Legal claims defining the scope of protection, as filed with the USPTO.
1. A device implemented in a CELP decoder for reducing quantization noise in a sound signal contained in a decoded CELP time-domain excitation to be processed through a LP synthesis filter to produce a synthesis thereof, the device comprising: at least one processor; and a memory coupled to the processor and comprising non-transitory code instructions that when executed cause the processor to implement: a converter of the decoded CELP time-domain excitation, before synthesis, into a frequency-domain excitation; a mask builder responsive to the frequency-domain excitation to produce a weighting mask for retrieving spectral information lost in the quantization noise; a modifier of the frequency-domain excitation to increase spectral dynamics by application of the weighting mask to the frequency-domain excitation; and a converter of the modified frequency-domain excitation into a modified CELP time-domain excitation containing a quantization noise-reduced version of the sound signal.

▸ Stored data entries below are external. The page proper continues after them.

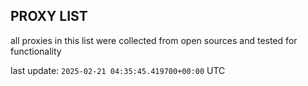## PROXY LIST

all proxies in this list were collected from open sources and tested for functionality

last update: `2025-02-21 04:35:45.419700+00:00` UTC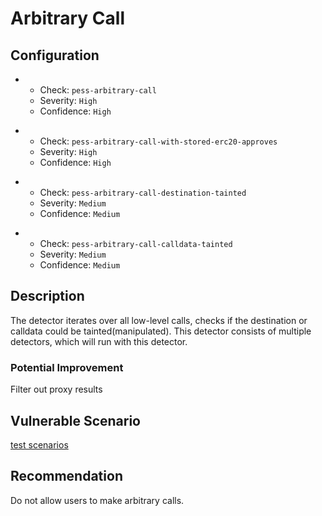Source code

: # Arbitrary Call

## Configuration

- - Check: `pess-arbitrary-call`
  - Severity: `High`
  - Confidence: `High`

* - Check: `pess-arbitrary-call-with-stored-erc20-approves`
  - Severity: `High`
  - Confidence: `High`

- - Check: `pess-arbitrary-call-destination-tainted`
  - Severity: `Medium`
  - Confidence: `Medium`

* - Check: `pess-arbitrary-call-calldata-tainted`
  - Severity: `Medium`
  - Confidence: `Medium`

## Description

The detector iterates over all low-level calls, checks if the destination or calldata could be tainted(manipulated).
This detector consists of multiple detectors, which will run with this detector.

### Potential Improvement

Filter out proxy results

## Vulnerable Scenario

[test scenarios](../tests/arbitrary_call_test.sol)

## Recommendation

Do not allow users to make arbitrary calls.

2. A device according to claim 1 , comprising: the LP synthesis filter to produce the synthesis of the decoded CELP time-domain excitation; and a classifier of the synthesis of the decoded CELP time-domain excitation into one of a first set of excitation categories and a second set of excitation categories; wherein the second set of excitation categories comprises INACTIVE or UNVOICED categories and the first set of excitation categories comprises an OTHER category.

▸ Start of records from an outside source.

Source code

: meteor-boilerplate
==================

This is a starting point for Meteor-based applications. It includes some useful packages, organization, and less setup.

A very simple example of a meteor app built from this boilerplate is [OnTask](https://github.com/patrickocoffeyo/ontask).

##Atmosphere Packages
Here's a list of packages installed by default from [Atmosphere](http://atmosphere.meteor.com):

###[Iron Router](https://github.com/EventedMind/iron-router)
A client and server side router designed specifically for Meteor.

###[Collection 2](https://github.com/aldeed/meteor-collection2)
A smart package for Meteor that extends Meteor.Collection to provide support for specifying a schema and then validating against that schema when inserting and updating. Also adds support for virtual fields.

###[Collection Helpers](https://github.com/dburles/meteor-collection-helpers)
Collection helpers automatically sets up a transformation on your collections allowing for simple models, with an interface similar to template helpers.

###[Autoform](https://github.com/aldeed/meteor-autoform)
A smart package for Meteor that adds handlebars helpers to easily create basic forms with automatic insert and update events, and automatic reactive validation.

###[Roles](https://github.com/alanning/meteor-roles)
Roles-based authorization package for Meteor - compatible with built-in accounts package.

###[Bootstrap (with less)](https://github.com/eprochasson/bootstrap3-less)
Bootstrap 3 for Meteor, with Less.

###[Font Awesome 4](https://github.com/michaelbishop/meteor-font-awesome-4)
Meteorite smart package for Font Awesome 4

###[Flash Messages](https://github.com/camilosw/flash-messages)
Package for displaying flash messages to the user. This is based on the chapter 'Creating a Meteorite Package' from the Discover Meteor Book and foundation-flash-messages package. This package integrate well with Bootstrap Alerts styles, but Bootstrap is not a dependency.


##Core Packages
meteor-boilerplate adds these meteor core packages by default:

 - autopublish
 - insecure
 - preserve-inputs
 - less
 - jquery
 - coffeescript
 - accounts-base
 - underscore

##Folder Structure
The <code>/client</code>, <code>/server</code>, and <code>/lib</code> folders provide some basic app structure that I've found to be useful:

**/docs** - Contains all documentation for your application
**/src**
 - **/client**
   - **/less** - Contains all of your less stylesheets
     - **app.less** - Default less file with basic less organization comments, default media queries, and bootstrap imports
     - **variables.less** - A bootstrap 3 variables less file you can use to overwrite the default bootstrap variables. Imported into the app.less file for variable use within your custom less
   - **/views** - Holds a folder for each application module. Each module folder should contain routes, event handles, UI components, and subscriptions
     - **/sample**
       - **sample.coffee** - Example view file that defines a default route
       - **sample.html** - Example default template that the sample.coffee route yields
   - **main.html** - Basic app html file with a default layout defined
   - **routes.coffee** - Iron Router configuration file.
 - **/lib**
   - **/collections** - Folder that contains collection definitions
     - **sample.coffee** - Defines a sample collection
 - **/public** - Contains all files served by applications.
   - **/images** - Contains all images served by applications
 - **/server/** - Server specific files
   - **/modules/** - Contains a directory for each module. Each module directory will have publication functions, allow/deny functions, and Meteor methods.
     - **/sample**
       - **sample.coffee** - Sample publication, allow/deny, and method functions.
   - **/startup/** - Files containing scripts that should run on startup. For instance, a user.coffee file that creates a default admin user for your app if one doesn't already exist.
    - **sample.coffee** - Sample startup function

3. A device according to claim 2 , wherein the converter of the decoded CELP time-domain excitation into a frequency-domain excitation applies to the decoded CELP time-domain excitation when the synthesis of the decoded CELP time-domain excitation is classified in the first set of excitation categories.
4. A device according to claim 2 , wherein the classifier of the synthesis of the decoded CELP time-domain excitation into one of a first set of excitation categories and a second set of excitation categories uses classification information transmitted from an encoder to the CELP decoder and retrieved at the CELP decoder from a decoded bitstream.

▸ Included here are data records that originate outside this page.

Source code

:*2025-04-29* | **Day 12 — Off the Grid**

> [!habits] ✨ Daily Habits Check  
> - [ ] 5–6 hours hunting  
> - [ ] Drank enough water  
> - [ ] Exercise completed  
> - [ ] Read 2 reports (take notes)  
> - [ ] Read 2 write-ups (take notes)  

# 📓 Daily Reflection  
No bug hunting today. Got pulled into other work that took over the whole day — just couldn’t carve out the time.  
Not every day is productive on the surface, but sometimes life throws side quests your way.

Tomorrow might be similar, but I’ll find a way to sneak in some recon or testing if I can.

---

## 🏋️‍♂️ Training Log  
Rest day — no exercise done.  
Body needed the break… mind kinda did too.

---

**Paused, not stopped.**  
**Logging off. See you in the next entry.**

5. A device according to claim 2 , comprising a second LP synthesis filter to produce a synthesis of the modified CELP time-domain excitation.
6. A device according to claim 5 , comprising a de-emphasizing filter and resampler to generate the sound signal from one of the synthesis of the decoded CELP time-domain excitation and of the synthesis of the modified CELP time-domain excitation.
7. A device according to claim 5 , comprising a two-stage classifier for selecting an output synthesis as: the synthesis of the decoded CELP time-domain excitation when the synthesis of the decoded CELP time-domain excitation is classified in the second set of excitation categories; and the synthesis of the modified CELP time-domain excitation when the synthesis of the decoded CELP time-domain excitation is classified in the first set of excitation categories.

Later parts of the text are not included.